5 Things to Know Before You Start Eye Exercises

Maybe you’ve seen social media posts, smartphone apps or ads promoting eye exercises as a way to ease eye strain, improve your vision or banish wrinkles. Some even promise to eliminate the need for glasses or contacts.

While there are some eye exercises that can be beneficial, experts say it’s important to know that there’s no scientific evidence showing that a regimen of eye exercises can “fix” your eyesight.

“No scientific evidence shows any effectiveness to the self-help stuff you might find on the internet,” says Ron Benner, president of the American Optometric Association and an optometrist in Laurel, Montana. “You need to differentiate that from doctor-prescribed vision therapy.” 

Vision therapy is a specific type of program that doctors may prescribe to help with certain eye conditions, but those conditions mostly affect younger patients, Benner says.
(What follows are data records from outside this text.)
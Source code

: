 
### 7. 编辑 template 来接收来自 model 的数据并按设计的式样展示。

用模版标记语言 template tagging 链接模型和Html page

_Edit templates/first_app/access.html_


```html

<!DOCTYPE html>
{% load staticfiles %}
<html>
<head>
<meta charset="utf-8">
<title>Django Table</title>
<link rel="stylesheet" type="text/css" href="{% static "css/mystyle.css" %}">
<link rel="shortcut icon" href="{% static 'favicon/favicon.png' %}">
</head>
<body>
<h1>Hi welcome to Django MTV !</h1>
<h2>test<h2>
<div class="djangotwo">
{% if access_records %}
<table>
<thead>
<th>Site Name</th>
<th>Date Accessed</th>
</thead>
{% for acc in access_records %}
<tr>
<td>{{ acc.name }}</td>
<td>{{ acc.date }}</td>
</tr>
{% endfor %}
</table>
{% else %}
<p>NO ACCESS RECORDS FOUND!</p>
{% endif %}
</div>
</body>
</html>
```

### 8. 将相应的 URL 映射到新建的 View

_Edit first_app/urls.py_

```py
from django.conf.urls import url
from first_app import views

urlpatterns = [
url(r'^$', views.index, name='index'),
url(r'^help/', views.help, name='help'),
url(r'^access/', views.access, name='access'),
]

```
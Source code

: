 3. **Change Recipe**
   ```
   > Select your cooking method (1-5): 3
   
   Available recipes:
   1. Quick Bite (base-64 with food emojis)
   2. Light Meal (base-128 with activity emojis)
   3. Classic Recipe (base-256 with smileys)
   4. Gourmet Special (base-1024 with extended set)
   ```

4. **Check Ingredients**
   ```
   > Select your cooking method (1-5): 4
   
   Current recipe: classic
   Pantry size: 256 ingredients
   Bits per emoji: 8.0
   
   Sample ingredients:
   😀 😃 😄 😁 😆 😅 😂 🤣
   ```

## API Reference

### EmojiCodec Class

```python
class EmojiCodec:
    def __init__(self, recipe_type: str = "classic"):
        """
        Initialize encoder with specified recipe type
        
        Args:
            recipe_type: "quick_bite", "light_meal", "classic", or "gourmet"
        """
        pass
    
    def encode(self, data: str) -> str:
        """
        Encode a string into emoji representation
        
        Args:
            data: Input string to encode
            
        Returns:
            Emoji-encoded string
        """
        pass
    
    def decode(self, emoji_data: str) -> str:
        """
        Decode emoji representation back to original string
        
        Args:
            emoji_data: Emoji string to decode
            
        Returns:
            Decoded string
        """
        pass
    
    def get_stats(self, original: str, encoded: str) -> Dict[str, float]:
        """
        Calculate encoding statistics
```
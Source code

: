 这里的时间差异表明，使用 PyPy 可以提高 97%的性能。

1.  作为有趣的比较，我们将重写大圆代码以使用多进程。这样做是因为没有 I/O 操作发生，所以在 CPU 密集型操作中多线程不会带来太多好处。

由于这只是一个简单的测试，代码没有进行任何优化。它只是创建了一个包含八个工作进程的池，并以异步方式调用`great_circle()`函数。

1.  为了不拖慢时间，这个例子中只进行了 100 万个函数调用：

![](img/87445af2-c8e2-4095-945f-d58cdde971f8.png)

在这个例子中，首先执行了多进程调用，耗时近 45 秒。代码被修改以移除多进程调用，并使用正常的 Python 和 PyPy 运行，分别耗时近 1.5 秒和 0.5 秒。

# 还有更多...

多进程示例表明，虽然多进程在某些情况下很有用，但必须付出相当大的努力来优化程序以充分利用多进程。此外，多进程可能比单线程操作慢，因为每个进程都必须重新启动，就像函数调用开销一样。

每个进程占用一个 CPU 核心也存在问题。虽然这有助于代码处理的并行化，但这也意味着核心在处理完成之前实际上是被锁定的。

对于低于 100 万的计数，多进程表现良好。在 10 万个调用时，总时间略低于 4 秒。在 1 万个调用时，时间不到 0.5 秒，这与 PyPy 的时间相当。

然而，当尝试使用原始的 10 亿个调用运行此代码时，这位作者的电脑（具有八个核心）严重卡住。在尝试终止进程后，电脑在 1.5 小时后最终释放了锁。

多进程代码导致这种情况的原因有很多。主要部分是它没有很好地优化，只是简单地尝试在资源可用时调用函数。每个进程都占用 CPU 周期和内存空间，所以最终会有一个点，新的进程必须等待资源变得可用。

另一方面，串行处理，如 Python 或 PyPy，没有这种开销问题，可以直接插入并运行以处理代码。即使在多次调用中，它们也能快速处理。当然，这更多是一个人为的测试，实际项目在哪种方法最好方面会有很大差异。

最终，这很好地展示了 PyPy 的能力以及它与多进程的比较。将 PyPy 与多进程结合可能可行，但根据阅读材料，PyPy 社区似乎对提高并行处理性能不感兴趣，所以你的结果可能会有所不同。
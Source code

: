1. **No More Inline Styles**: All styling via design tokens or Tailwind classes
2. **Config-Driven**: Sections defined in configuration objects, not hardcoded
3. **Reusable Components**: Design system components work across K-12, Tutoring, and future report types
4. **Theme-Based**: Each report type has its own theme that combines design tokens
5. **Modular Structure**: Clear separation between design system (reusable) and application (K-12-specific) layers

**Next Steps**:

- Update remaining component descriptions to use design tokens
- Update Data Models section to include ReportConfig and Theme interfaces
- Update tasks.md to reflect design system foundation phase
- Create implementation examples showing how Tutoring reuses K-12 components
Here’s five more things you need to know before you start eye exercises:

1. Eye exercises won’t correct most vision problems

While eye exercises are unlikely to cause any harm, there is also no proof that eye exercises or vision training can make your eyesight sharper, the American Academy of Ophthalmology says.

Problems that require corrective lenses such as nearsightedness, farsightedness or astigmatism are caused by the structure or shape of the eye – not a muscle weakness – so exercises are unlikely to have any benefit, Benner says.

Exercises also won’t help you ditch your reading glasses. Presbyopia, the condition that makes it difficult to focus on close-up objects as you age, happens when the lens thickens with age and gets stiffer.  Strengthening your eye muscles won’t make your lens any more flexible, Benner says.

Other conditions that affect vision including cataracts and macular degeneration also can’t be treated with exercises, he says. 

“There are no real exercises to help with the eyesight problems that tend to come with getting older,” Benner says.